На рейсовом автобусе мы за какие-то полчаса доехали до Марселя. Не передать нашу радость – радость вырвавшихся на свободу молодых парней! Боже мой! Неужели я, ещё полгода назад живший в глубокой Сибири и лишь понаслышке знавший о том, что за границей есть другой мир, другая жизнь, неужели это я всего за каких-то полгода пожил в двух государствах – Германии, где я учился, и Франции, где я служил? Неужели это я, советский парень, сейчас нахожусь в Марселе и стою на берегу Средиземного моря? Эта картина ярко запечатлелась в моей памяти: порт, корабли, покачивающиеся на волнах, трепещущие на ветру французские флаги, посреди бухты – живописный островок с развалинами средневековой крепости, на набережной – дома не нашей, не советской архитектуры, и, как благословение этого прекрасного мира свыше – на высокой горе, над городом – костёл, готическим шпилем пронзающий южное небо… И бескрайнее лазурное море…

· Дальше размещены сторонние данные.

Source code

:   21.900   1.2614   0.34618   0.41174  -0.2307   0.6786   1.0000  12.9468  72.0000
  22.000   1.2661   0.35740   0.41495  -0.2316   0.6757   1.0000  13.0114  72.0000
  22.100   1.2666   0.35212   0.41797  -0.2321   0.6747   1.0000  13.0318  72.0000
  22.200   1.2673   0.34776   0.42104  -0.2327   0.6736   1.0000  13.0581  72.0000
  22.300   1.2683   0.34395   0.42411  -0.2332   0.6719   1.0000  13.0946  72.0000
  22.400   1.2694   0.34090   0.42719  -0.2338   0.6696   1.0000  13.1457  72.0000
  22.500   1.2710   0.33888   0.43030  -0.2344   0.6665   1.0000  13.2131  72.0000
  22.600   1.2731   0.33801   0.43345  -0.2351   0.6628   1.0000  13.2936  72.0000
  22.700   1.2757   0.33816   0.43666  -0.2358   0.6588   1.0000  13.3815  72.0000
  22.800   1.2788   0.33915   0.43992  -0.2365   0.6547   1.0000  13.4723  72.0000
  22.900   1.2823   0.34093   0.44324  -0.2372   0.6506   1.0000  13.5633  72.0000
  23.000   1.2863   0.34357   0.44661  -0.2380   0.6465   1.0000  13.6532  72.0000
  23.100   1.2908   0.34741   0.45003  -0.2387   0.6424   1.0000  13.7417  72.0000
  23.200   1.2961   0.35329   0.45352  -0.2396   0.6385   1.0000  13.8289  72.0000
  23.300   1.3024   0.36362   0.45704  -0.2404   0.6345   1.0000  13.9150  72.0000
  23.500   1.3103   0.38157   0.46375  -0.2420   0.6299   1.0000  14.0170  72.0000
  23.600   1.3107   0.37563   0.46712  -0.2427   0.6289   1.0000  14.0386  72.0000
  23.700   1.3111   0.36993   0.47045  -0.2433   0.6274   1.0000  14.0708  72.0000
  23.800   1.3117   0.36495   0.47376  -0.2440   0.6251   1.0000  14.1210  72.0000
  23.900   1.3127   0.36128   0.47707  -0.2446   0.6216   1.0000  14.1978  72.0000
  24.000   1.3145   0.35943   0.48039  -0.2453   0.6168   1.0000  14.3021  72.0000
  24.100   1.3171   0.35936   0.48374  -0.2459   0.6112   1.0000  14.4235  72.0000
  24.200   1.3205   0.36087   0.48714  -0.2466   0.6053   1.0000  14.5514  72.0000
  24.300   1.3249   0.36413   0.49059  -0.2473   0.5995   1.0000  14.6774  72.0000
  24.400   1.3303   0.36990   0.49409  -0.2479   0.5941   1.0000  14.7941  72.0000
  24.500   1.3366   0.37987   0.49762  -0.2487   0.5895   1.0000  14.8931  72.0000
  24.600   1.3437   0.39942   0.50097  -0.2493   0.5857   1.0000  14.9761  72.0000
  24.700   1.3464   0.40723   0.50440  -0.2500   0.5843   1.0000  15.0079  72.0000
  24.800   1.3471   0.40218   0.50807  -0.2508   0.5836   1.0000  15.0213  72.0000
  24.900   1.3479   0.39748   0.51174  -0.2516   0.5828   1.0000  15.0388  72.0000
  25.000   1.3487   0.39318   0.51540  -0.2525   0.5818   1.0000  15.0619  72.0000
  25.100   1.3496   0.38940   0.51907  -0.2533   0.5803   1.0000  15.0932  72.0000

Мы с Тарасом зашли в кафе, заказали себе пиццу и пиво. С каким наслаждением мы уминали эту пиццу, щедро сдобренную сыром, беконом и томатами, какой вкусной показалась она после армейских харчей! А пиво… Два месяца воздержания от алкоголя дали себя знать – пиво пошло на ура! Улыбчивая девушка в длинном тёмном фартуке с логотипом кафе с ног сбилась, поднося нам бокал за бокалом. Пиво совсем расслабило нас. Выйдя из кафе, мы побрели по берегу моря и, в десяти минутах ходьбы от порта, набрели на городской пляж, где жарилось на солнышке несколько десятков горожан. С удовольствием мы скинули с себя одежду, обувь и пошли искупаться. Вода, разумеется, была ещё холодная, но для нас искупаться казалось делом принципа. Как это – быть у моря и не окунуться? Мы разбежались, бросились в воду, окунулись с головой и почти сразу выбежали обратно на берег освежённые и сразу протрезвевшие, растянулись на жиденьком песке, подставив южному солнцу наши бледные тела. На влажных губах таял солёный привкус моря…
– Ну, что делать-то будем? – спросил я, блаженно щурясь. – Куда дальше?
– Ну, ты как хочешь, а я обратно в «совок» не поеду! – категорично заявил Тарас.
– Так и я не поеду. А что делать-то? Что ты предлагаешь?
– А что ты меня спрашиваешь? Ты можешь к предкам в Италию податься.
– Через Россию? Только не это! – возопил я.
– Ладно ты, не ори! Я предлагаю всё-таки обосноваться в Германии, – Тарас стал развивать свою мысль. – А где ещё? Здесь оставаться? А ты французский знаешь? Нет. Есть у тебя во Франции кто-то? Нет. Ну, вот… А немецкий язык мы с тобой худо-бедно знаем, то есть, ты-то здорово на немецком говоришь, ну, а я – так… Спасибо советской школе. К тому же, у меня в Ганновере знакомые есть. В общем, слушай сюда…
И Тарас предложил такой план: двигаем в Ганновер, где живёт сестра его жены (ого! он женат, оказывается…), перекантуемся там первое время, а там видно будет…
– Зойкин муж – Петер, – вдохновенно вещал Тарас, – настоящий немец…
– Ух ты! А где она с ним познакомилась?
– Зойка универ в Киеве заканчивала, когда туда Петер приехал. И на какой-то дискотеке они и познакомились.
– А как его в Киев-то занесло?
– Да, понимаешь, как у нас перестройка началась, так к «совку» интерес во всём мире появился. Советский Союз нынче в моде: символика наша, значки, флаги, медали… У нас один парень переписывался с англичанами, так они ему в обмен на футболки с гербом Советского Союза, на пионерские галстуки, и на прочую фигню из Англии слали фирменные джинсы и футболки, пластинки, и даже косметику с надписью «Лондон-Париж-Нью-Йорк», а он всё это на «пятак» относил и загонял по бешеным ценам. Так и Петер возлюбил всё русское, а для них мы – хоть хохлы, хоть казахи – все русские, так вот, он ужасно интересуется нашей историей, культурой, даже русский язык выучил, прикинь! Вот он в отпуск в Киев приехал, в украинской вышиванке на дискотеку пошёл и познакомился с Зойкой. Ну, а раз он такой любитель всего русского, то и жену себе захотел русскую. Так что они поженились и уехала Зойка в Ганновер.
– Прямо сказка про Золушку!
– Да. Петер не принц, конечно, но свой строительный бизнес имеет. Так что, может, он и нас пристроит, а что – чем чёрт не шутит.